* [WHAT YOU HAVE TO DO]:
Copy each line of the material below that includes the string "using".
[Opening GIVEN DATA section]
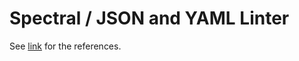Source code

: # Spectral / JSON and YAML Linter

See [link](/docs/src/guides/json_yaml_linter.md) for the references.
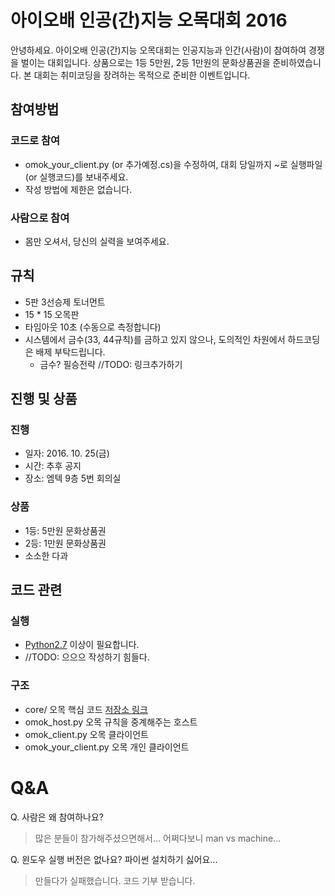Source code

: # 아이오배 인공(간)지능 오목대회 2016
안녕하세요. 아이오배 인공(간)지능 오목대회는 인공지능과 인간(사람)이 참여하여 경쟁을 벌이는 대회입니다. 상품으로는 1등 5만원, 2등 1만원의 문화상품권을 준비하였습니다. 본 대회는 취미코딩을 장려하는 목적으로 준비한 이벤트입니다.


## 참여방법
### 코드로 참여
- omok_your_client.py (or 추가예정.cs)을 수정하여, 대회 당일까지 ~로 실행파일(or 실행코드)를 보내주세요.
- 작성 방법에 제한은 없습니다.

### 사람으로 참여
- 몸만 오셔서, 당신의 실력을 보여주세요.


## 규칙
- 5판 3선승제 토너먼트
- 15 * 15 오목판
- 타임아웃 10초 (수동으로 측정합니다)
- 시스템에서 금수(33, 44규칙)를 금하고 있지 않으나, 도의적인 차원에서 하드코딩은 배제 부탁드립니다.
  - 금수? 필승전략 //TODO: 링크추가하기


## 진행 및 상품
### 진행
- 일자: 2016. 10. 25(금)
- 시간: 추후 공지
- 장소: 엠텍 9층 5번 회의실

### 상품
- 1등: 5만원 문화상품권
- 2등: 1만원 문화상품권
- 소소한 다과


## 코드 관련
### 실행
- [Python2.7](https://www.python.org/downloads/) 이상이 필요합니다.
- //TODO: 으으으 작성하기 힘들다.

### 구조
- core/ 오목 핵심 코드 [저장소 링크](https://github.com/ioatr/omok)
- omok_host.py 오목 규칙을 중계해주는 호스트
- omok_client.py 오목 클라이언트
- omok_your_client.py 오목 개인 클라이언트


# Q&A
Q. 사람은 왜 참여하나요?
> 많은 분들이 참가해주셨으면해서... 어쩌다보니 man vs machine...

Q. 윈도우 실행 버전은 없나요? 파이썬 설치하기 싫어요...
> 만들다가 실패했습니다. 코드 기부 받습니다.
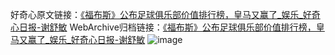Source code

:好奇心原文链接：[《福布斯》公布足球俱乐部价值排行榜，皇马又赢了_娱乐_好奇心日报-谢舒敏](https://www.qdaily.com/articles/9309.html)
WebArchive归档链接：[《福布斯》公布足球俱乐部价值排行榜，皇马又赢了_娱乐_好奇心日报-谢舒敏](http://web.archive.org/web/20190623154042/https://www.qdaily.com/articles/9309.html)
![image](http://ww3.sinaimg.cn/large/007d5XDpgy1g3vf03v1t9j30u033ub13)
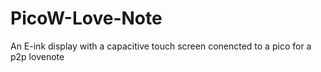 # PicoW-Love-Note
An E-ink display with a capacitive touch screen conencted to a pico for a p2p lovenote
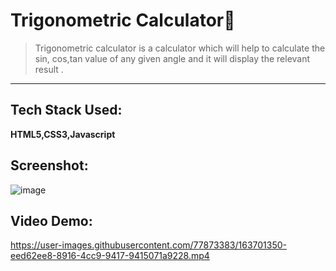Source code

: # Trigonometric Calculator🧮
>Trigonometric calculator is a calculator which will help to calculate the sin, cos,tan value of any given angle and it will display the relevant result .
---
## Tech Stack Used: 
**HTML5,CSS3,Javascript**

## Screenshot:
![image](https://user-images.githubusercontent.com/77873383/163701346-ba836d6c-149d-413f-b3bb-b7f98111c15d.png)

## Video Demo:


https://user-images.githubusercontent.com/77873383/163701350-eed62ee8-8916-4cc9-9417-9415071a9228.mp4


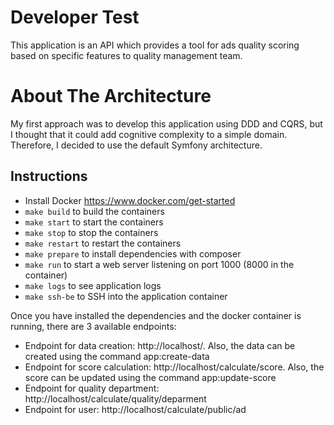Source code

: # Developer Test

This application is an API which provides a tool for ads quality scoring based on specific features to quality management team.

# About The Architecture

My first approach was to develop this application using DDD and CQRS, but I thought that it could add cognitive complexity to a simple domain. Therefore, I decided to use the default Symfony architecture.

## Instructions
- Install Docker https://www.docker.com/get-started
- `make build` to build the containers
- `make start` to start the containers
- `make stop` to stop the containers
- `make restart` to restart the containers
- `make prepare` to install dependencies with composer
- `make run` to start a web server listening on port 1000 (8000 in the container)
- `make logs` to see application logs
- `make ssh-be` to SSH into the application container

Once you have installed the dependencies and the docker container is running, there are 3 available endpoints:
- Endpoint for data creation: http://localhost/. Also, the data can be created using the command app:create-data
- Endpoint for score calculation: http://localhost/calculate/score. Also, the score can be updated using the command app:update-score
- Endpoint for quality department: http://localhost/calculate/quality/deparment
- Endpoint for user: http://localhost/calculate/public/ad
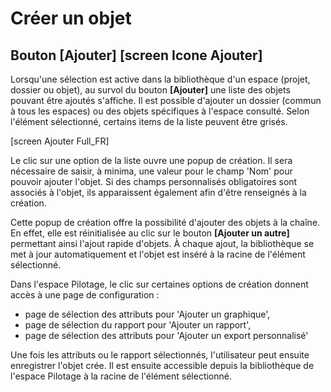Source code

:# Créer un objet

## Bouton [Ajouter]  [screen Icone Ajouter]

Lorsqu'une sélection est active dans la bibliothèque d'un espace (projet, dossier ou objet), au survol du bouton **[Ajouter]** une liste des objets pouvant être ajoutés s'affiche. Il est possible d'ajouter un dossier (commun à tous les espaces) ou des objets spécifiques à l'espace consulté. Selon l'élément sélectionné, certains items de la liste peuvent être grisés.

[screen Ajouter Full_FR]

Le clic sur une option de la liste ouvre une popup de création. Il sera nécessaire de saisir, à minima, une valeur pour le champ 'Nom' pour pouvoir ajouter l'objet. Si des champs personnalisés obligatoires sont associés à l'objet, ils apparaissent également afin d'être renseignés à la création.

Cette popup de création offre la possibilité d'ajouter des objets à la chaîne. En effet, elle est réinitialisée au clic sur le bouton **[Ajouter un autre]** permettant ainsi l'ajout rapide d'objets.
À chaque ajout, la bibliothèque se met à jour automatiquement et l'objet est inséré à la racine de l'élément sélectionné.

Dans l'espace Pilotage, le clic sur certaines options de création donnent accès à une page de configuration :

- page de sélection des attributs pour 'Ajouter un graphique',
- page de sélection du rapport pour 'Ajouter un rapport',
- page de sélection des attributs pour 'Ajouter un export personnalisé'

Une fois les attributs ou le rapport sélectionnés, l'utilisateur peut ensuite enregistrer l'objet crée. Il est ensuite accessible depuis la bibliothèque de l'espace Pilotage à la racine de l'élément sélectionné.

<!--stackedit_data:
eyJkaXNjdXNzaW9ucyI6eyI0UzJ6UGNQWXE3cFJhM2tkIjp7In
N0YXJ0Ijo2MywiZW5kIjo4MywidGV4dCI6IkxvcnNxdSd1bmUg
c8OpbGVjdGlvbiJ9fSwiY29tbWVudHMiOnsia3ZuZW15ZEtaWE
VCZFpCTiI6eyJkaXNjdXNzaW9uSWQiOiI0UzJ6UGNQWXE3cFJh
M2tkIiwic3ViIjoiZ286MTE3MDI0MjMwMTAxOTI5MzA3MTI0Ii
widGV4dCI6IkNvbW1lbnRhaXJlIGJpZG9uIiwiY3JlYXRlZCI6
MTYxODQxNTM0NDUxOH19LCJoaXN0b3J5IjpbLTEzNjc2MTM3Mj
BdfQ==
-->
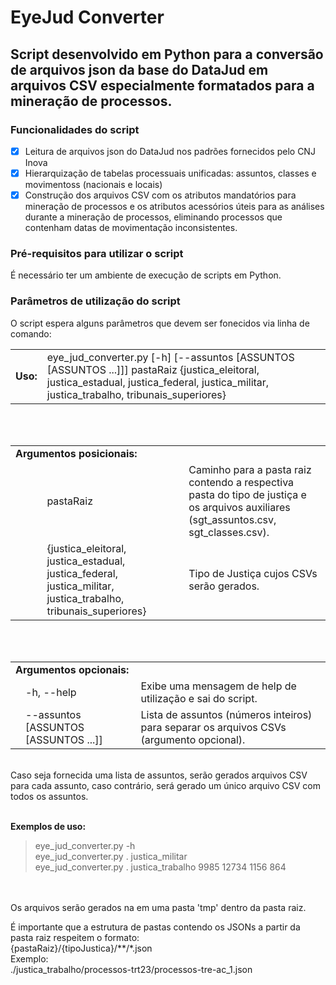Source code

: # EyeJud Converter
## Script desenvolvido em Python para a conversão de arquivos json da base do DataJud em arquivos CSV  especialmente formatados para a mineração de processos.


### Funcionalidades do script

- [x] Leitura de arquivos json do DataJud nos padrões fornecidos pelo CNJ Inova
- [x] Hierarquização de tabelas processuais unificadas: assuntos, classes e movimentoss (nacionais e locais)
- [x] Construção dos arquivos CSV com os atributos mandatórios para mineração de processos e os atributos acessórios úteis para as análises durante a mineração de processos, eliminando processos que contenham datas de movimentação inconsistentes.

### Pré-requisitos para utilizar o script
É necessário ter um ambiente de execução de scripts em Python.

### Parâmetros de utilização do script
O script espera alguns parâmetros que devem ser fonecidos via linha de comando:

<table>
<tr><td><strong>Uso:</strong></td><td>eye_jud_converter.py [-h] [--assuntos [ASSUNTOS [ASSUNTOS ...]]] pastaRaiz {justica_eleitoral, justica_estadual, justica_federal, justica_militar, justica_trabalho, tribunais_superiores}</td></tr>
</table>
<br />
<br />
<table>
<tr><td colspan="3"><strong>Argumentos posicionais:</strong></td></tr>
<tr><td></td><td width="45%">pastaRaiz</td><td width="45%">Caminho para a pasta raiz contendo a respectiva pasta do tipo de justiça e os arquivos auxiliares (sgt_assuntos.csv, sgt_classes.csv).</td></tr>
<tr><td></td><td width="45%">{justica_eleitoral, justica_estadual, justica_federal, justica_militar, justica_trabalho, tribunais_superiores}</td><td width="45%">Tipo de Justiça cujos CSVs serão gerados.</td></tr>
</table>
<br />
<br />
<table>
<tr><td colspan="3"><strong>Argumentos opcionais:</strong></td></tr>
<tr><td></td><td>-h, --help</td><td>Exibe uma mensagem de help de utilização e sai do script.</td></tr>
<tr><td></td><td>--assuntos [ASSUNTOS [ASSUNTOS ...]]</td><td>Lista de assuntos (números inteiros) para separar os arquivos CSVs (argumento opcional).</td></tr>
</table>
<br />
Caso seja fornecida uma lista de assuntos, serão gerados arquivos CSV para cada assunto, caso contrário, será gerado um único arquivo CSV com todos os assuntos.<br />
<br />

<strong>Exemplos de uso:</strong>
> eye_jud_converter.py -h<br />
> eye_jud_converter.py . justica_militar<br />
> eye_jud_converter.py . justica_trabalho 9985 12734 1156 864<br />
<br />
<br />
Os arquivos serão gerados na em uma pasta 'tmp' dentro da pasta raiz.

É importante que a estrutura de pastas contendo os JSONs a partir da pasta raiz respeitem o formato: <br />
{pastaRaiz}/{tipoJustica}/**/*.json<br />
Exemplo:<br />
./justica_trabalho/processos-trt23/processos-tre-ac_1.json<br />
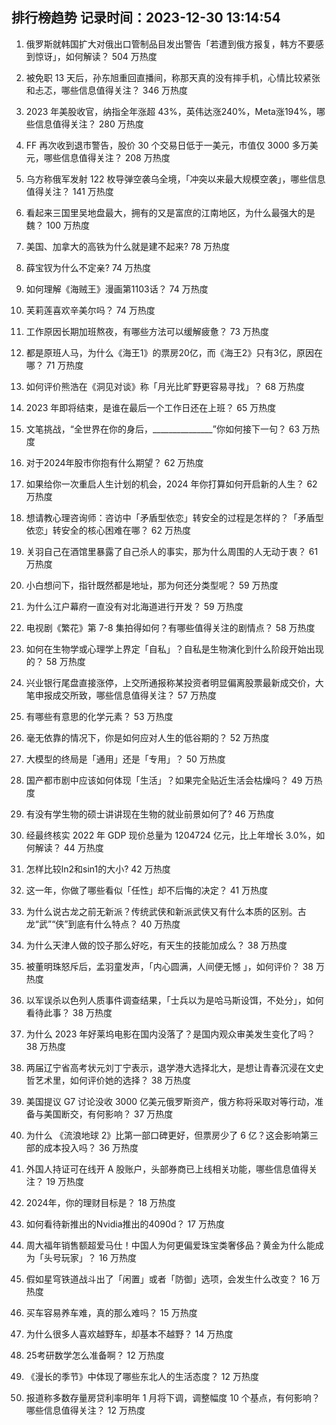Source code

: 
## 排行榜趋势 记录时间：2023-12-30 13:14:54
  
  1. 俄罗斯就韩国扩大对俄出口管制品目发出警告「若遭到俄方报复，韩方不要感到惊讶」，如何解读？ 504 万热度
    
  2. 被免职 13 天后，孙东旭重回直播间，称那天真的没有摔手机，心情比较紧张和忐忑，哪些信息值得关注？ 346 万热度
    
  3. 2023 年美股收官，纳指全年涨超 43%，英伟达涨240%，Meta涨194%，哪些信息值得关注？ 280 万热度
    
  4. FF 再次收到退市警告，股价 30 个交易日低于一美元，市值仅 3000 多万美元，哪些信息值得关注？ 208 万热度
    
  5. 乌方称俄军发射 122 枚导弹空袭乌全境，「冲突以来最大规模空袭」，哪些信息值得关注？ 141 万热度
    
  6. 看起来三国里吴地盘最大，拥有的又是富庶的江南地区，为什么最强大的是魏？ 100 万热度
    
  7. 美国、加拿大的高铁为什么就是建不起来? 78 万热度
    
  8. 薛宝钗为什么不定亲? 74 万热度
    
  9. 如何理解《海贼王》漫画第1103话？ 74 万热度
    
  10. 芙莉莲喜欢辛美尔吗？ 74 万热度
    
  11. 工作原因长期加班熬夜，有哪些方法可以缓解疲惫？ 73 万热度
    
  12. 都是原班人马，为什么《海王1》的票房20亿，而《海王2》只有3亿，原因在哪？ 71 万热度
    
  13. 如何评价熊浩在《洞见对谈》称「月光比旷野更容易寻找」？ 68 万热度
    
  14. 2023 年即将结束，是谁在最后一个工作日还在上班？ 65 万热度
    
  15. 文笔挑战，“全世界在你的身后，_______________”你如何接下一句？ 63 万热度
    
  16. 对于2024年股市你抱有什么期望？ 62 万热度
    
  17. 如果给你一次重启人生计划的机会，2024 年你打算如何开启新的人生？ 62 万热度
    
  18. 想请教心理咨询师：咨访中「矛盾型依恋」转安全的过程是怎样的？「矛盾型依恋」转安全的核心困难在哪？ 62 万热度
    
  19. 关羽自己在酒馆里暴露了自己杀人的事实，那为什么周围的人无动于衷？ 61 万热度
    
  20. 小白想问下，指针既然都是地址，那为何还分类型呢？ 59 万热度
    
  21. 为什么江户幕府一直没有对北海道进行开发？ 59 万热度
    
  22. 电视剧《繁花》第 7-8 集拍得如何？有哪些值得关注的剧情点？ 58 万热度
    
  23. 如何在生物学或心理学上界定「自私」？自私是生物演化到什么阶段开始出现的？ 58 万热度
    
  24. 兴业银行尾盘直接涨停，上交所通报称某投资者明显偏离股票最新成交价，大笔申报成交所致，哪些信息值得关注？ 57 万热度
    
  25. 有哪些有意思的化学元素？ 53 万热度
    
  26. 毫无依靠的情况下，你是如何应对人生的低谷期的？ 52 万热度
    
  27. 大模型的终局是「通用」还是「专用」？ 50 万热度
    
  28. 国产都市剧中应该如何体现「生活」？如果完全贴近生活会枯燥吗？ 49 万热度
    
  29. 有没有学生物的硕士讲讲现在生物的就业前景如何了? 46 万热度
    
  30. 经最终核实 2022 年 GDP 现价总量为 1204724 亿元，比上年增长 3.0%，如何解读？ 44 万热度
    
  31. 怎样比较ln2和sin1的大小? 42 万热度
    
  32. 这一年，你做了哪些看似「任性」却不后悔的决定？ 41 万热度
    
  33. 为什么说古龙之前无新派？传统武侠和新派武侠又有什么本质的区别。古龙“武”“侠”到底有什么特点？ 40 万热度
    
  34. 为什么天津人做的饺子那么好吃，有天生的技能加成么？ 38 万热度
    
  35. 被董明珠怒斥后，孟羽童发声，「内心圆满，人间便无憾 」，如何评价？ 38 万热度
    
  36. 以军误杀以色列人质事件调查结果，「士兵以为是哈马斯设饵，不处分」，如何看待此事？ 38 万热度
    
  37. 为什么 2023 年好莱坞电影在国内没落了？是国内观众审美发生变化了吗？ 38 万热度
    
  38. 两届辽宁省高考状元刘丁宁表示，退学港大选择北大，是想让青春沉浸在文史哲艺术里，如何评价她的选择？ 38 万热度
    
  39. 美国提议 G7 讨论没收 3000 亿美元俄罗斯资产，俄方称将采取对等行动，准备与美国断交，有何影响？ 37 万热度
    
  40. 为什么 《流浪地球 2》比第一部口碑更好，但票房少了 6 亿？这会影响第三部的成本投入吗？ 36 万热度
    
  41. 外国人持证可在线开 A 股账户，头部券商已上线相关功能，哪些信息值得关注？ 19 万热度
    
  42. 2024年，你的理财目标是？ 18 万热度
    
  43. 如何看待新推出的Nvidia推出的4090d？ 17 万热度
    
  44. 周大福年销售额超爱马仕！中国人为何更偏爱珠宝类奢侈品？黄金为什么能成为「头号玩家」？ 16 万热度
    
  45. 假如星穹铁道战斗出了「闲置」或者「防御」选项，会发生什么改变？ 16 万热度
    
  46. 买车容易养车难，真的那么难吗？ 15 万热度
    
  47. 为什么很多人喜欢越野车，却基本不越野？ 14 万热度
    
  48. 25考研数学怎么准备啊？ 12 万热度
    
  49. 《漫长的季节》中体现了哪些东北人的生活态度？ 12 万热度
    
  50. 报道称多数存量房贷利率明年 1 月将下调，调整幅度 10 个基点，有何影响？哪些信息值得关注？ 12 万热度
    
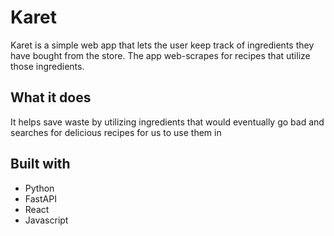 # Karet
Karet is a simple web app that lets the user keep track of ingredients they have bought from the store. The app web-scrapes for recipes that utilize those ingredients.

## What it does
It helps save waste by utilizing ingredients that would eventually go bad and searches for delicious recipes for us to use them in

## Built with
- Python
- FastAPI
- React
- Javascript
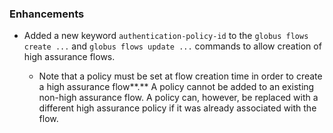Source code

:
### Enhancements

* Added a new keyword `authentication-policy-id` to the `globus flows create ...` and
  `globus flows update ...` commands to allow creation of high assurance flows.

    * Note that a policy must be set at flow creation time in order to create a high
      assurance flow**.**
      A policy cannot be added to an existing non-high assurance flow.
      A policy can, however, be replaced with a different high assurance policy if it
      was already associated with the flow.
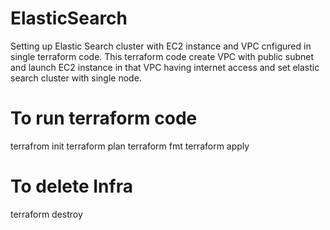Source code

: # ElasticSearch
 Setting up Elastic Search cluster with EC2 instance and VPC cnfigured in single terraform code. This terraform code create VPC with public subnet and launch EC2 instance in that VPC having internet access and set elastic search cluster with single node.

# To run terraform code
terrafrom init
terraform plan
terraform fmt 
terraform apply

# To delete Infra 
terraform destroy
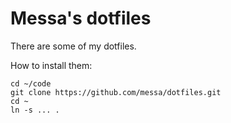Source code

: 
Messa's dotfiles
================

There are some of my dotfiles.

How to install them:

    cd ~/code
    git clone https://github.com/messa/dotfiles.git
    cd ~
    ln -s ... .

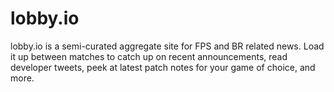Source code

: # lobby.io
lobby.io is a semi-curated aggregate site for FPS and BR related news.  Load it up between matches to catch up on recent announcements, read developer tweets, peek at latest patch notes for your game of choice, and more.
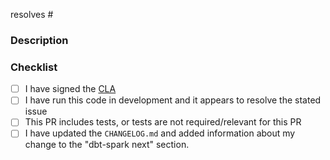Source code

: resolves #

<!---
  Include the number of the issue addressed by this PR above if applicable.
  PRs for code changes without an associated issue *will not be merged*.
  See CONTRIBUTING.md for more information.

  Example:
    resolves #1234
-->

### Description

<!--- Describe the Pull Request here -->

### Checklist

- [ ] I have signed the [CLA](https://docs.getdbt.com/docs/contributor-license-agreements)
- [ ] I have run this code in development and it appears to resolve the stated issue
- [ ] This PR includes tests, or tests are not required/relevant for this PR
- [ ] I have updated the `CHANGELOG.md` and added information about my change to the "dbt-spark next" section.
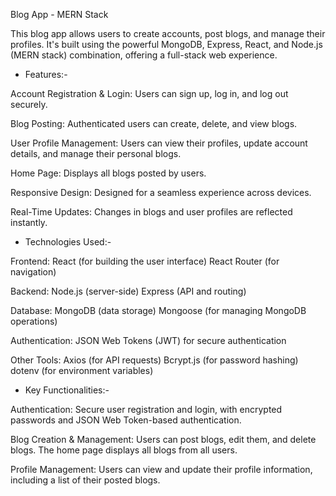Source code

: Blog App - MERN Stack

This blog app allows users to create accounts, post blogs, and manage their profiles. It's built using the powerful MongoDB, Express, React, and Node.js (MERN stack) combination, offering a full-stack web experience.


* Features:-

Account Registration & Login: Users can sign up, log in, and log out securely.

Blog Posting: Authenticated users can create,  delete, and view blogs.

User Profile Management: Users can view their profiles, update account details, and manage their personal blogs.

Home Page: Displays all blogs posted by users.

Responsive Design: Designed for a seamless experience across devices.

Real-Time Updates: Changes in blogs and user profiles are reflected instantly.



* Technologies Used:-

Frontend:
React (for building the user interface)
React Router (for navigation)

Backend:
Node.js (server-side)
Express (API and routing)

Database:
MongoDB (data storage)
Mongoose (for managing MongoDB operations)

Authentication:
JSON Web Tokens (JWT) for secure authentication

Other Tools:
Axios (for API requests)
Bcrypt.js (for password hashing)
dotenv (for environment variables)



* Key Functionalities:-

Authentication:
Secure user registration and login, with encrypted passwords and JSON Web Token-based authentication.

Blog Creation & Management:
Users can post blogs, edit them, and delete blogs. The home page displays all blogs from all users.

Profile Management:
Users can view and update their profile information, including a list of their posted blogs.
[Closing GIVEN DATA section]
* [TASK OUTPUT]:
My first approach was to develop this application using DDD and CQRS, but I thought that it could add cognitive complexity to a simple domain. Therefore, I decided to use the default Symfony architecture.
- Endpoint for data creation: http://localhost/. Also, the data can be created using the command app:create-data
- Endpoint for score calculation: http://localhost/calculate/score. Also, the score can be updated using the command app:update-score
This blog app allows users to create accounts, post blogs, and manage their profiles. It's built using the powerful MongoDB, Express, React, and Node.js (MERN stack) combination, offering a full-stack web experience.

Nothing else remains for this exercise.